BEGIN Given data

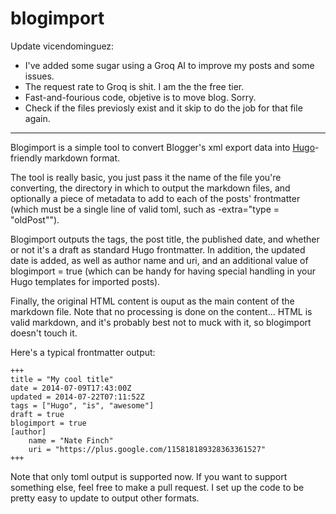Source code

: blogimport
==========

Update vicendominguez: 

* I've added some sugar using a Groq AI to improve my posts and some issues.
* The request rate to Groq is shit. I am the the free tier.
* Fast-and-fourious code, objetive is to move blog. Sorry.
* Check if the files previosly exist and it skip to do the job for that file again.

--------

Blogimport is a simple tool to convert Blogger's xml export data into
[Hugo](http://hugo.spf13.com)-friendly markdown format.

The tool is really basic, you just pass it the name of the file you're
converting, the directory in which to output the markdown files, and optionally
a piece of metadata to add to each of the posts' frontmatter (which must be a
single line of valid toml, such as -extra="type = \"oldPost\"").

Blogimport outputs the tags, the post title, the published date, and whether or
not it's a draft as standard Hugo frontmatter.  In addition, the updated date is
added, as well as author name and uri, and an additional value of blogimport =
true (which can be handy for having special handling in your Hugo templates for
imported posts).

Finally, the original HTML content is ouput as the main content of the markdown
file.  Note that no processing is done on the content... HTML is valid markdown,
and it's probably best not to muck with it, so blogimport doesn't touch it.

Here's a typical frontmatter output:

	+++
	title = "My cool title"
	date = 2014-07-09T17:43:00Z
	updated = 2014-07-22T07:11:52Z
	tags = ["Hugo", "is", "awesome"]
	draft = true
	blogimport = true 
	[author]
		name = "Nate Finch"
		uri = "https://plus.google.com/115818189328363361527"
	+++

Note that only toml output is supported now.  If you want to support something
else, feel free to make a pull request.  I set up the code to be pretty easy to
update to output other formats.
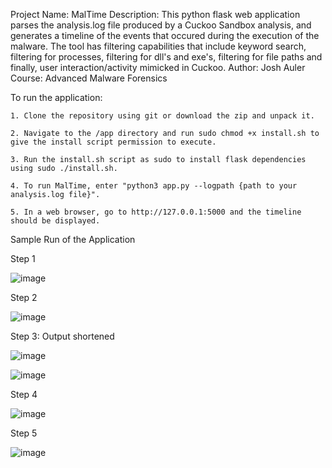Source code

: Project Name: MalTime
Description: This python flask web application parses the analysis.log file produced by a Cuckoo Sandbox analysis, and generates a timeline of 
the events that occured during the execution of the malware. The tool has filtering capabilities that include keyword search, filtering for 
processes, filtering for dll's and exe's, filtering for file paths and finally, user interaction/activity mimicked in Cuckoo.
Author: Josh Auler
Course: Advanced Malware Forensics


To run the application:

    1. Clone the repository using git or download the zip and unpack it.

    2. Navigate to the /app directory and run sudo chmod +x install.sh to give the install script permission to execute.
    
    3. Run the install.sh script as sudo to install flask dependencies using sudo ./install.sh.

    4. To run MalTime, enter "python3 app.py --logpath {path to your analysis.log file}".

    5. In a web browser, go to http://127.0.0.1:5000 and the timeline should be displayed.



Sample Run of the Application

Step 1

![image](https://github.com/user-attachments/assets/43826b60-1052-45e7-82fb-329179186f59)

Step 2

![image](https://github.com/user-attachments/assets/7a8809d6-3f2b-4ffc-8115-21d374ce447d)

Step 3: Output shortened

![image](https://github.com/user-attachments/assets/22da9e55-ac1a-413e-817e-5ada2f4ea329)

![image](https://github.com/user-attachments/assets/8b1a8824-b8cb-4c23-a956-2e42b4b77778)

Step 4

![image](https://github.com/user-attachments/assets/b4d036b4-4c29-43fa-a1e9-ca2fc74f5ef5)

Step 5

![image](https://github.com/user-attachments/assets/054f7681-0bec-4ea0-a924-1ee355562f10)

END Given data

With the pictures removed, print the entries above exactly.

Source code

: blogimport
==========

Update vicendominguez: 

* I've added some sugar using a Groq AI to improve my posts and some issues.
* The request rate to Groq is shit. I am the the free tier.
* Fast-and-fourious code, objetive is to move blog. Sorry.
* Check if the files previosly exist and it skip to do the job for that file again.

--------

Blogimport is a simple tool to convert Blogger's xml export data into
[Hugo](http://hugo.spf13.com)-friendly markdown format.

The tool is really basic, you just pass it the name of the file you're
converting, the directory in which to output the markdown files, and optionally
a piece of metadata to add to each of the posts' frontmatter (which must be a
single line of valid toml, such as -extra="type = \"oldPost\"").

Blogimport outputs the tags, the post title, the published date, and whether or
not it's a draft as standard Hugo frontmatter.  In addition, the updated date is
added, as well as author name and uri, and an additional value of blogimport =
true (which can be handy for having special handling in your Hugo templates for
imported posts).

Finally, the original HTML content is ouput as the main content of the markdown
file.  Note that no processing is done on the content... HTML is valid markdown,
and it's probably best not to muck with it, so blogimport doesn't touch it.

Here's a typical frontmatter output:

	+++
	title = "My cool title"
	date = 2014-07-09T17:43:00Z
	updated = 2014-07-22T07:11:52Z
	tags = ["Hugo", "is", "awesome"]
	draft = true
	blogimport = true 
	[author]
		name = "Nate Finch"
		uri = "https://plus.google.com/115818189328363361527"
	+++

Note that only toml output is supported now.  If you want to support something
else, feel free to make a pull request.  I set up the code to be pretty easy to
update to output other formats.
Source code

: Project Name: MalTime
Description: This python flask web application parses the analysis.log file produced by a Cuckoo Sandbox analysis, and generates a timeline of 
the events that occured during the execution of the malware. The tool has filtering capabilities that include keyword search, filtering for 
processes, filtering for dll's and exe's, filtering for file paths and finally, user interaction/activity mimicked in Cuckoo.
Author: Josh Auler
Course: Advanced Malware Forensics


To run the application:

    1. Clone the repository using git or download the zip and unpack it.

    2. Navigate to the /app directory and run sudo chmod +x install.sh to give the install script permission to execute.
    
    3. Run the install.sh script as sudo to install flask dependencies using sudo ./install.sh.

    4. To run MalTime, enter "python3 app.py --logpath {path to your analysis.log file}".

    5. In a web browser, go to http://127.0.0.1:5000 and the timeline should be displayed.



Sample Run of the Application

Step 1

![image](https://github.com/user-attachments/assets/43826b60-1052-45e7-82fb-329179186f59)

Step 2

![image](https://github.com/user-attachments/assets/7a8809d6-3f2b-4ffc-8115-21d374ce447d)

Step 3: Output shortened

![image](https://github.com/user-attachments/assets/22da9e55-ac1a-413e-817e-5ada2f4ea329)

![image](https://github.com/user-attachments/assets/8b1a8824-b8cb-4c23-a956-2e42b4b77778)

Step 4

![image](https://github.com/user-attachments/assets/b4d036b4-4c29-43fa-a1e9-ca2fc74f5ef5)

Step 5

![image](https://github.com/user-attachments/assets/054f7681-0bec-4ea0-a924-1ee355562f10)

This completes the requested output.